## Records supplied
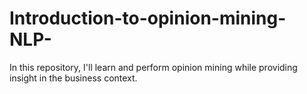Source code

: # Introduction-to-opinion-mining-NLP-
In this repository, I'll learn and perform opinion mining while providing insight in the business context.
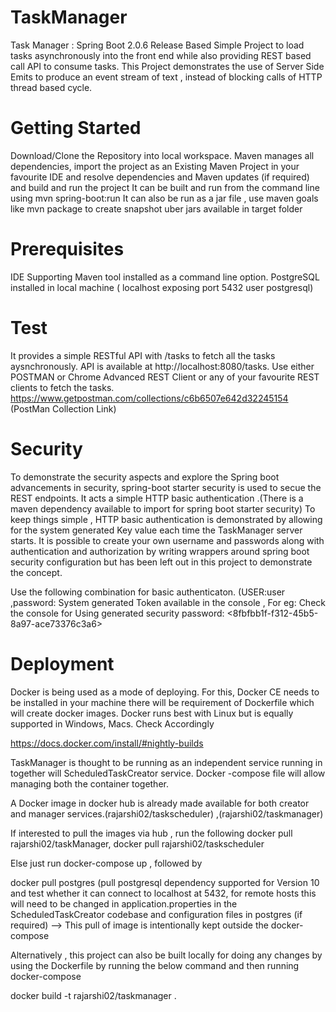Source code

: # TaskManager

Task Manager : Spring Boot 2.0.6 Release Based Simple Project to load tasks asynchronously into the front end while also providing REST based call API to consume tasks.
This Project demonstrates the use of Server Side Emits to produce an event stream of text , instead of blocking calls of HTTP thread based cycle.

# Getting Started
Download/Clone the Repository into local workspace.
Maven manages all dependencies, import the project as an Existing Maven Project in your favourite IDE and resolve dependencies and Maven updates (if required) and build and run the project
It can be built and run from the command line using mvn spring-boot:run
It can also be run as a jar file , use maven goals like mvn package to create snapshot uber jars available in target folder

# Prerequisites
IDE Supporting
Maven tool installed as a command line option.
PostgreSQL installed in local machine ( localhost exposing port 5432 user postgresql)

# Test
It provides a simple RESTful API with /tasks to fetch all the tasks aysnchronously.
API is available at  http://localhost:8080/tasks. 
Use either POSTMAN or Chrome Advanced REST Client or any of your favourite REST clients to fetch the tasks.
https://www.getpostman.com/collections/c6b6507e642d32245154    (PostMan Collection Link)

# Security

To demonstrate the security aspects and explore the Spring boot advancements in security, spring-boot starter security is used to secue the REST endpoints. It acts a simple HTTP basic authentication .(There is a maven dependency available to import for spring boot starter security)
To keep things simple , HTTP basic authentication is demonstrated by allowing for the system generated Key value each time the TaskManager server starts. It is possible to create your own username and passwords along with authentication and authorization by writing wrappers around spring boot security configuration but has been left out in this project to demonstrate the concept.

Use the following combination for basic authenticaton. (USER:user ,password: System generated Token available in the console , For eg: Check the console for Using generated security password: <8fbfbb1f-f312-45b5-8a97-ace73376c3a6>


# Deployment
Docker is being used as a mode of deploying. 
For this, Docker CE needs to be installed in your machine there will be requirement of Dockerfile which will create docker images.
Docker runs best with Linux but is equally supported in Windows, Macs. Check Accordingly

https://docs.docker.com/install/#nightly-builds

TaskManager is thought to be running as an independent service running in together will ScheduledTaskCreator service. Docker -compose file will allow managing both the container together.

A Docker image in docker hub is already made available for both creator and manager services.(rajarshi02/taskscheduler) ,(rajarshi02/taskmanager)

If interested to pull the images via hub , run the following docker pull rajarshi02/taskManager, docker pull rajarshi02/taskscheduler 

Else just run docker-compose up , followed by 

docker pull postgres (pull postgresql dependency supported for Version 10 and test whether it can connect to localhost at 5432, for remote hosts this will need to be changed in application.properties in the ScheduledTaskCreator codebase and configuration files in postgres (if required)  --> This pull of image is intentionally kept outside the docker-compose

Alternatively , this project can also be built locally for doing any changes by using the Dockerfile by running the below command and then running docker-compose 

docker build -t rajarshi02/taskmanager .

## Exercise requirements
In the entries above, which lines hold the string "compose"? Report all of them.

## Result of the task
TaskManager is thought to be running as an independent service running in together will ScheduledTaskCreator service. Docker -compose file will allow managing both the container together.
Else just run docker-compose up , followed by 
docker pull postgres (pull postgresql dependency supported for Version 10 and test whether it can connect to localhost at 5432, for remote hosts this will need to be changed in application.properties in the ScheduledTaskCreator codebase and configuration files in postgres (if required)  --> This pull of image is intentionally kept outside the docker-compose
Alternatively , this project can also be built locally for doing any changes by using the Dockerfile by running the below command and then running docker-compose 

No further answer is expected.